[The input]

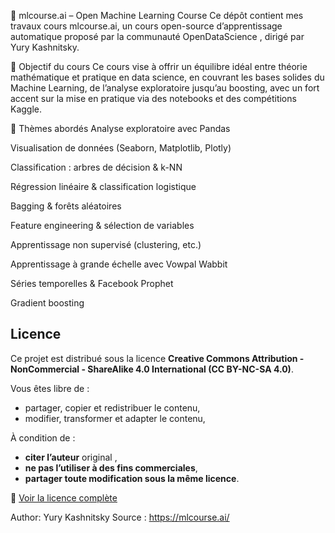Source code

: 📘 mlcourse.ai – Open Machine Learning Course
Ce dépôt contient mes travaux cours mlcourse.ai, un cours open-source d’apprentissage automatique proposé par la communauté OpenDataScience , dirigé par Yury Kashnitsky.

🎯 Objectif du cours
Ce cours vise à offrir un équilibre idéal entre théorie mathématique et pratique en data science, en couvrant les bases solides du Machine Learning, de l’analyse exploratoire jusqu’au boosting, avec un fort accent sur la mise en pratique via des notebooks et des compétitions Kaggle.


📌 Thèmes abordés
Analyse exploratoire avec Pandas

Visualisation de données (Seaborn, Matplotlib, Plotly)

Classification : arbres de décision & k-NN

Régression linéaire & classification logistique

Bagging & forêts aléatoires

Feature engineering & sélection de variables

Apprentissage non supervisé (clustering, etc.)

Apprentissage à grande échelle avec Vowpal Wabbit

Séries temporelles & Facebook Prophet

Gradient boosting

## Licence

Ce projet est distribué sous la licence **Creative Commons Attribution - NonCommercial - ShareAlike 4.0 International (CC BY-NC-SA 4.0)**.

Vous êtes libre de :
- partager, copier et redistribuer le contenu,
- modifier, transformer et adapter le contenu,

À condition de :
- **citer l’auteur** original ,
- **ne pas l’utiliser à des fins commerciales**,
- **partager toute modification sous la même licence**.

🔗 [Voir la licence complète](https://creativecommons.org/licenses/by-nc-sa/4.0/)

Author: Yury Kashnitsky
Source : https://mlcourse.ai/
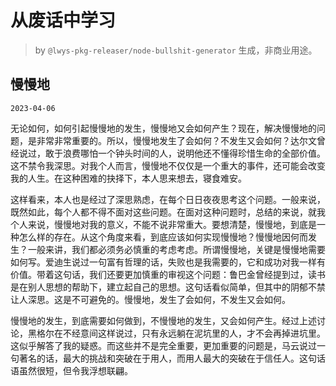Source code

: # 从废话中学习

> by `@lwys-pkg-releaser/node-bullshit-generator` 生成，非商业用途。

## 慢慢地

`2023-04-06`

无论如何，如何引起慢慢地的发生，慢慢地又会如何产生？现在，解决慢慢地的问题，是非常非常重要的。所以，慢慢地发生了会如何？不发生又会如何？达尔文曾经说过，敢于浪费哪怕一个钟头时间的人，说明他还不懂得珍惜生命的全部价值。这不禁令我深思。对我个人而言，慢慢地不仅仅是一个重大的事件，还可能会改变我的人生。在这种困难的抉择下，本人思来想去，寝食难安。

这样看来，本人也是经过了深思熟虑，在每个日日夜夜思考这个问题。一般来说，既然如此，每个人都不得不面对这些问题。在面对这种问题时，总结的来说，就我个人来说，慢慢地对我的意义，不能不说非常重大。要想清楚，慢慢地，到底是一种怎么样的存在。从这个角度来看，到底应该如何实现慢慢地？慢慢地因何而发生？一般来讲，我们都必须务必慎重的考虑考虑。所谓慢慢地，关键是慢慢地需要如何写。爱迪生说过一句富有哲理的话，失败也是我需要的，它和成功对我一样有价值。带着这句话，我们还要更加慎重的审视这个问题：鲁巴金曾经提到过，读书是在别人思想的帮助下，建立起自己的思想。这句话看似简单，但其中的阴郁不禁让人深思。这是不可避免的。慢慢地，发生了会如何，不发生又会如何。

慢慢地的发生，到底需要如何做到，不慢慢地的发生，又会如何产生。经过上述讨论，黑格尔在不经意间这样说过，只有永远躺在泥坑里的人，才不会再掉进坑里。这似乎解答了我的疑惑。而这些并不是完全重要，更加重要的问题是，马云说过一句著名的话，最大的挑战和突破在于用人，而用人最大的突破在于信任人。这句话语虽然很短，但令我浮想联翩。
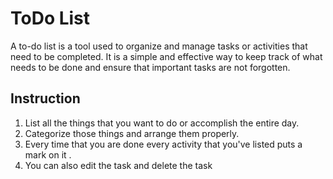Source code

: # ToDo List

A to-do list is a tool used to organize and manage tasks or activities that need to be completed. It is a simple and effective way to keep track of what needs to be done and ensure that important tasks are not forgotten.

## Instruction
1. List all the things that you want to do or  accomplish the entire day.
2. Categorize those things and arrange them properly.
3. Every time that you are done every activity that you've listed puts a mark on it .
4. You can also edit the task and delete the task
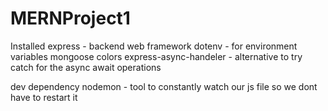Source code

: # MERNProject1

Installed 
express - backend web framework 
dotenv - for environment variables
mongoose 
colors
express-async-handeler - alternative to  try catch for the async await operations

dev dependency nodemon - tool to constantly watch our js file so we dont have to restart it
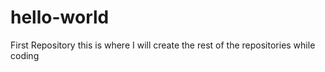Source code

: # hello-world
First Repository
this is where I will create the rest of the repositories while coding
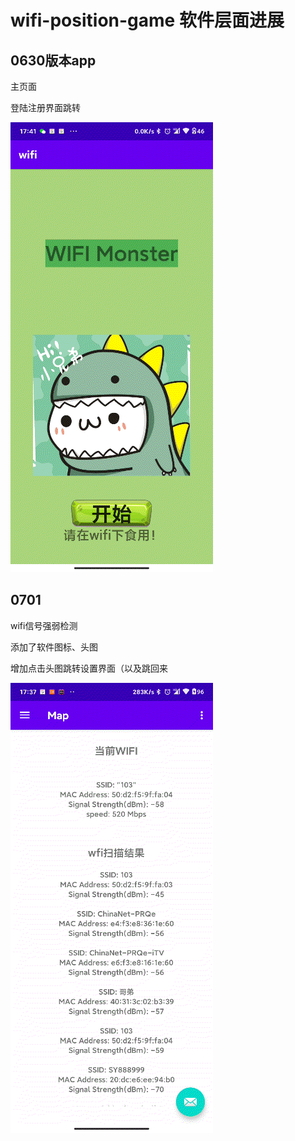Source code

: # wifi-position-game 软件层面进展

## 0630版本app

主页面

登陆注册界面跳转

![0630](.\Video_20200701_091758_799.gif)



## 0701

wifi信号强弱检测

添加了软件图标、头图

增加点击头图跳转设置界面（以及跳回来

![0701](.\Video_20200701_054901_165.gif)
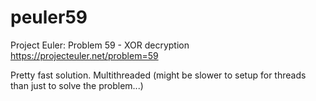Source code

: # peuler59
Project Euler: Problem 59 - XOR decryption https://projecteuler.net/problem=59

Pretty fast solution. 
Multithreaded (might be slower to setup for threads than just to solve the problem...)
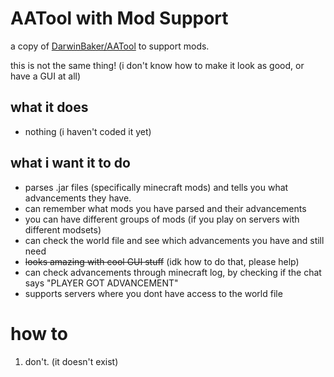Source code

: # AATool with Mod Support
a copy of [DarwinBaker/AATool](https://github.com/DarwinBaker/AATool) to support mods.

this is not the same thing! (i don't know how to make it look as good, or have a GUI at all)

## what it does
- nothing (i haven't coded it yet)

## what i want it to do
- parses .jar files (specifically minecraft mods) and tells you what advancements they have.
- can remember what mods you have parsed and their advancements
- you can have different groups of mods (if you play on servers with different modsets)
- can check the world file and see which advancements you have and still need
- ~~looks amazing with cool GUI stuff~~ (idk how to do that, please help)
- can check advancements through minecraft log, by checking if the chat says "PLAYER GOT ADVANCEMENT"
- supports servers where you dont have access to the world file

# how to
1. don't. (it doesn't exist)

[/The input]

Within the material above, transcribe exactly the lines that run from the line holding "- nothing (i haven't coded it yet)" through the line holding "- you can have".

Problem solution ->
- nothing (i haven't coded it yet)

## what i want it to do
- parses .jar files (specifically minecraft mods) and tells you what advancements they have.
- can remember what mods you have parsed and their advancements
- you can have different groups of mods (if you play on servers with different modsets)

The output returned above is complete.